No que tange a questão cultural, o trabalho é longo e complexo como o de encontrar os profissionais adequados, principalmente quando se fala em dado consumerizado. Mas o especialista alerta, no entanto, que a batalha não deve ser das mais difíceis. Dará trabalho, mas não será impossível. “É preciso que haja alguma mudança no comportamento do paciente. Estamos confortáveis em postar diversas coisas no Facebook, mas não em compartilhar esse tipo de informação que pode salvar vidas, mas é uma mudança geracional”, acredita.
O último exemplo vem da Alemanha, onde o Centro Nacional de Doenças Tumorais em Heidelberg tem apostado no uso de analytics rodando em plataforma Hana para promover saltos no tratamento dos mais diversos tipos de câncer. Como explicou o diretor da instituição, professor doutor Christof von Kalle, o centro está computando em uma solução que roda em banco de dados em memória informações da doença e tratamentos aplicados em diferentes pessoas.

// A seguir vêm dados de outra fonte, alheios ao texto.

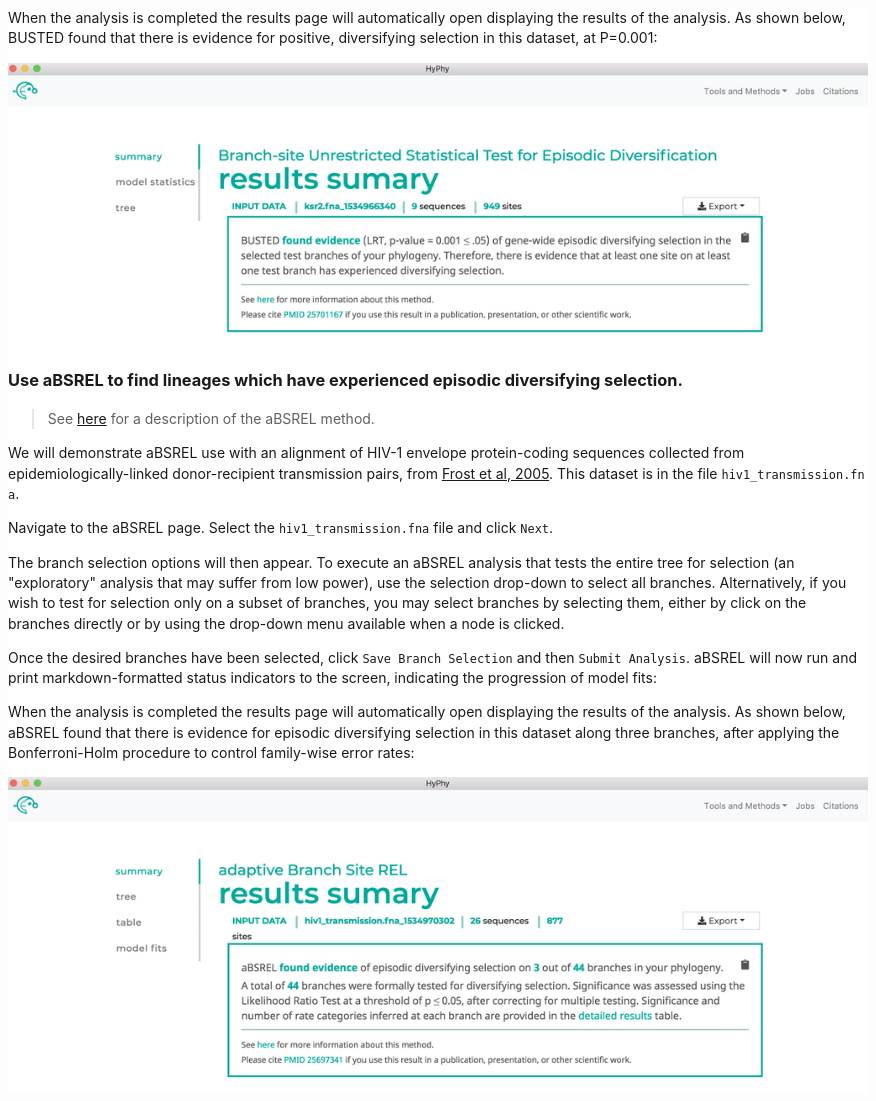 When the analysis is completed the results page will automatically open displaying the results of the analysis. As shown below, BUSTED found that there is evidence for positive, diversifying selection in this dataset, at P=0.001: 

![busted results](./files/images/hyphy-gui_images/bustedResults.png)


### Use aBSREL to find lineages which have experienced episodic diversifying selection.


> See [here](../methods/selection-methods/#absrel) for a description of the aBSREL method.

We will demonstrate aBSREL use with an alignment of HIV-1 envelope protein-coding sequences collected from epidemiologically-linked donor-recipient transmission pairs, from [Frost et al, 2005](http://jvi.asm.org/content/79/10/6523). This dataset is in the file `hiv1_transmission.fna`.

Navigate to the aBSREL page. Select the `hiv1_transmission.fna` file and click `Next`.

The branch selection options will then appear. To execute an aBSREL analysis that tests the entire tree for selection (an "exploratory" analysis that may suffer from low power), use the selection drop-down to select all branches. Alternatively, if you wish to test for selection only on a subset of branches, you may select branches by selecting them, either by click on the branches directly or by using the drop-down menu available when a node is clicked.

Once the desired branches have been selected, click `Save Branch Selection` and then `Submit Analysis`. aBSREL will now run and print markdown-formatted status indicators to the screen, indicating the progression of model fits:

When the analysis is completed the results page will automatically open displaying the results of the analysis. As shown below, aBSREL found that there is evidence for episodic diversifying selection in this dataset along three branches, after applying the Bonferroni-Holm procedure to control family-wise error rates:

![absrel results](./files/images/hyphy-gui_images/absrelResults.png)
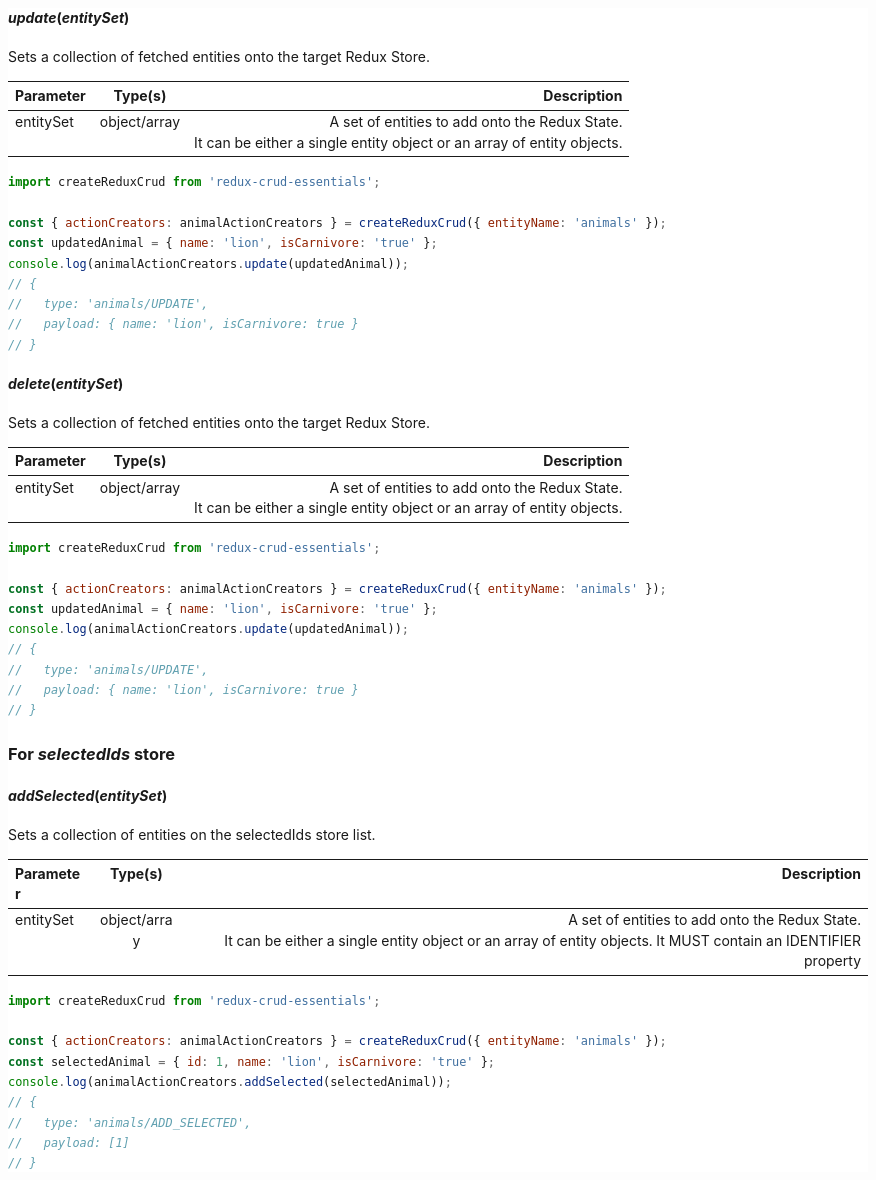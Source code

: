 #### ***update***(*entitySet*)

Sets a collection of fetched entities onto the target Redux Store.

| Parameter |   Type(s)    |                                                                                                                     Description |
| :-------- | :----------: | ------------------------------------------------------------------------------------------------------------------------------: |
| entitySet | object/array | A set of entities to add onto the Redux State. </br>It can be either a single entity object or an array of entity objects. |

```javascript
import createReduxCrud from 'redux-crud-essentials';

const { actionCreators: animalActionCreators } = createReduxCrud({ entityName: 'animals' });
const updatedAnimal = { name: 'lion', isCarnivore: 'true' };
console.log(animalActionCreators.update(updatedAnimal));
// {
//   type: 'animals/UPDATE',
//   payload: { name: 'lion', isCarnivore: true }
// }
```

#### ***delete***(*entitySet*)

Sets a collection of fetched entities onto the target Redux Store.

| Parameter |   Type(s)    |                                                                                                           Description |
| :-------- | :----------: | --------------------------------------------------------------------------------------------------------------------: |
| entitySet | object/array | A set of entities to add onto the Redux State. </br>It can be either a single entity object or an array of entity objects. |

```javascript
import createReduxCrud from 'redux-crud-essentials';

const { actionCreators: animalActionCreators } = createReduxCrud({ entityName: 'animals' });
const updatedAnimal = { name: 'lion', isCarnivore: 'true' };
console.log(animalActionCreators.update(updatedAnimal));
// {
//   type: 'animals/UPDATE',
//   payload: { name: 'lion', isCarnivore: true }
// }
```

### For ***selectedIds*** store

#### ***addSelected***(*entitySet*)

Sets a collection of entities on the selectedIds store list.

| Parameter |   Type(s)    |                                                                                                                                                       Description |
| :-------- | :----------: | ----------------------------------------------------------------------------------------------------------------------------------------------------------------: |
| entitySet | object/array | A set of entities to add onto the Redux State. </br>It can be either a single entity object or an array of entity objects. It MUST contain an IDENTIFIER property |

```javascript
import createReduxCrud from 'redux-crud-essentials';

const { actionCreators: animalActionCreators } = createReduxCrud({ entityName: 'animals' });
const selectedAnimal = { id: 1, name: 'lion', isCarnivore: 'true' };
console.log(animalActionCreators.addSelected(selectedAnimal));
// {
//   type: 'animals/ADD_SELECTED',
//   payload: [1]
// }
```
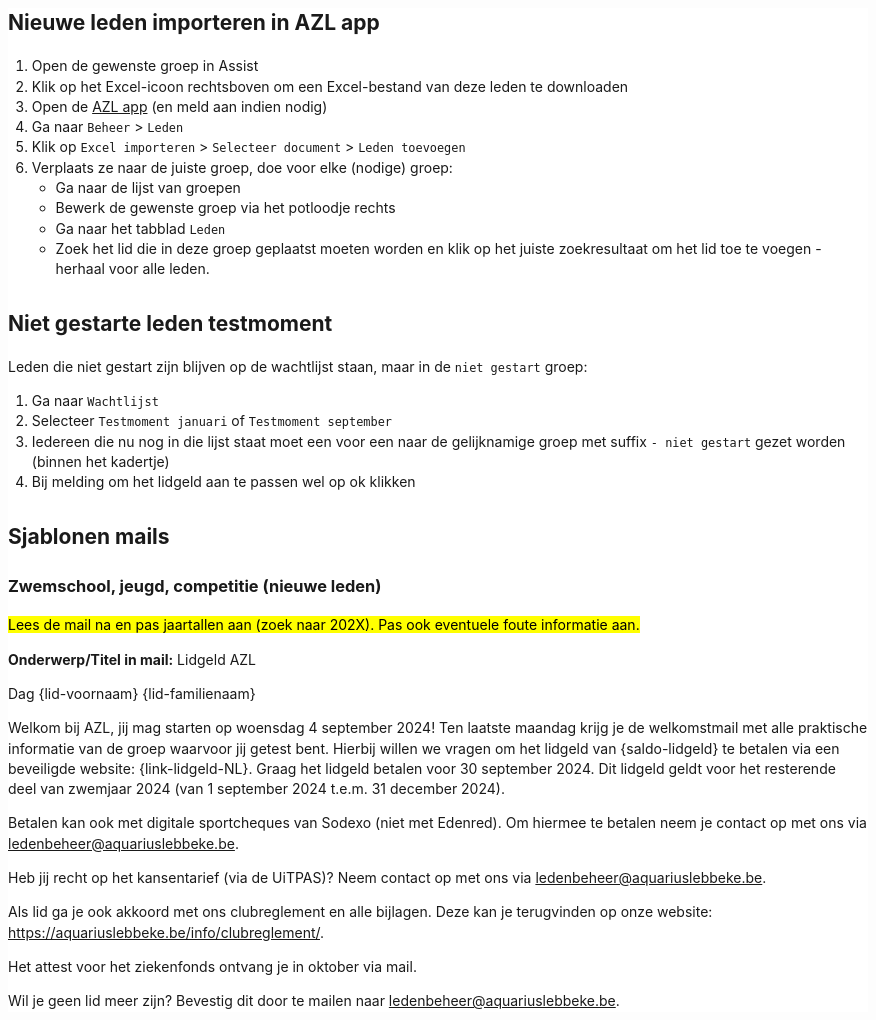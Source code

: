 ## Nieuwe leden importeren in AZL app

1. Open de gewenste groep in Assist
2. Klik op het Excel-icoon rechtsboven om een Excel-bestand van deze leden te downloaden
3. Open de [AZL app](https://azl-app.be) (en meld aan indien nodig)
4. Ga naar `Beheer` > `Leden`
5. Klik op `Excel importeren` > `Selecteer document` > `Leden toevoegen`
6. Verplaats ze naar de juiste groep, doe voor elke (nodige) groep:
    - Ga naar de lijst van groepen
    - Bewerk de gewenste groep via het potloodje rechts
    - Ga naar het tabblad `Leden`
    - Zoek het lid die in deze groep geplaatst moeten worden en klik op het juiste zoekresultaat om het lid toe te voegen - herhaal voor alle leden.

## Niet gestarte leden testmoment

Leden die niet gestart zijn blijven op de wachtlijst staan, maar in de `niet gestart` groep:

1. Ga naar `Wachtlijst`
2. Selecteer `Testmoment januari` of `Testmoment september`
3. Iedereen die nu nog in die lijst staat moet een voor een naar de gelijknamige groep met suffix `- niet gestart` gezet worden (binnen het kadertje)
4. Bij melding om het lidgeld aan te passen wel op ok klikken

## Sjablonen mails

### Zwemschool, jeugd, competitie (nieuwe leden)

<mark>Lees de mail na en pas jaartallen aan (zoek naar 202X). Pas ook eventuele foute informatie aan.</mark>

**Onderwerp/Titel in mail:** Lidgeld AZL

Dag {lid-voornaam} {lid-familienaam}

Welkom bij AZL, jij mag starten op woensdag 4 september 2024! Ten laatste maandag krijg je de welkomstmail met alle praktische informatie van de groep waarvoor jij getest bent. Hierbij willen we vragen om het lidgeld van {saldo-lidgeld} te betalen via een beveiligde website: {link-lidgeld-NL}. Graag het lidgeld betalen voor 30 september 2024. Dit lidgeld geldt voor het resterende deel van zwemjaar 2024 (van 1 september 2024 t.e.m. 31 december 2024).

Betalen kan ook met digitale sportcheques van Sodexo (niet met Edenred). Om hiermee te betalen neem je contact op met ons via <ledenbeheer@aquariuslebbeke.be>.

Heb jij recht op het kansentarief (via de UiTPAS)? Neem contact op met ons via <ledenbeheer@aquariuslebbeke.be>.

Als lid ga je ook akkoord met ons clubreglement en alle bijlagen. Deze kan je terugvinden op onze website: <https://aquariuslebbeke.be/info/clubreglement/>.

Het attest voor het ziekenfonds ontvang je in oktober via mail.

Wil je geen lid meer zijn? Bevestig dit door te mailen naar <ledenbeheer@aquariuslebbeke.be>.
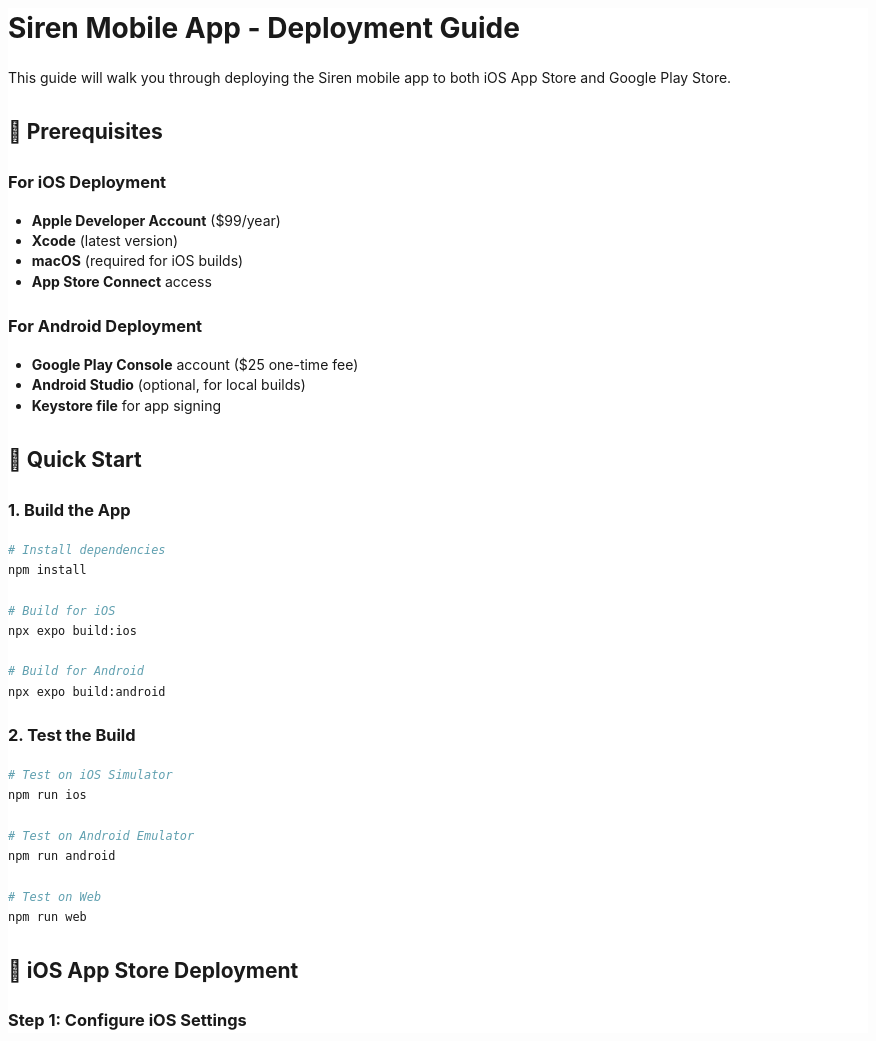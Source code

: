 # Siren Mobile App - Deployment Guide

This guide will walk you through deploying the Siren mobile app to both iOS App Store and Google Play Store.

## 📱 Prerequisites

### For iOS Deployment
- **Apple Developer Account** ($99/year)
- **Xcode** (latest version)
- **macOS** (required for iOS builds)
- **App Store Connect** access

### For Android Deployment
- **Google Play Console** account ($25 one-time fee)
- **Android Studio** (optional, for local builds)
- **Keystore file** for app signing

## 🚀 Quick Start

### 1. Build the App

```bash
# Install dependencies
npm install

# Build for iOS
npx expo build:ios

# Build for Android
npx expo build:android
```

### 2. Test the Build

```bash
# Test on iOS Simulator
npm run ios

# Test on Android Emulator
npm run android

# Test on Web
npm run web
```

## 📱 iOS App Store Deployment

### Step 1: Configure iOS Settings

A aplicação desenvolvida permite cruzamentos de resultados para entender melhor a evolução e eficácia dos tratamentos para, quando possível, individualizar a abordagem. “O sistema avalia pacientes por tipo de tumor, área afetada e por impacto da terapia. Podemos ir a fundo na investigação, chegando ao detalhe do genoma e na mutação do câncer por célula e tudo em tempo real”, explicou. Agora, é aguardar para que todo esse avanço se propague para além do câncer e que a tal mudança cultural necessária para que isso seja aplicado em escala aconteça.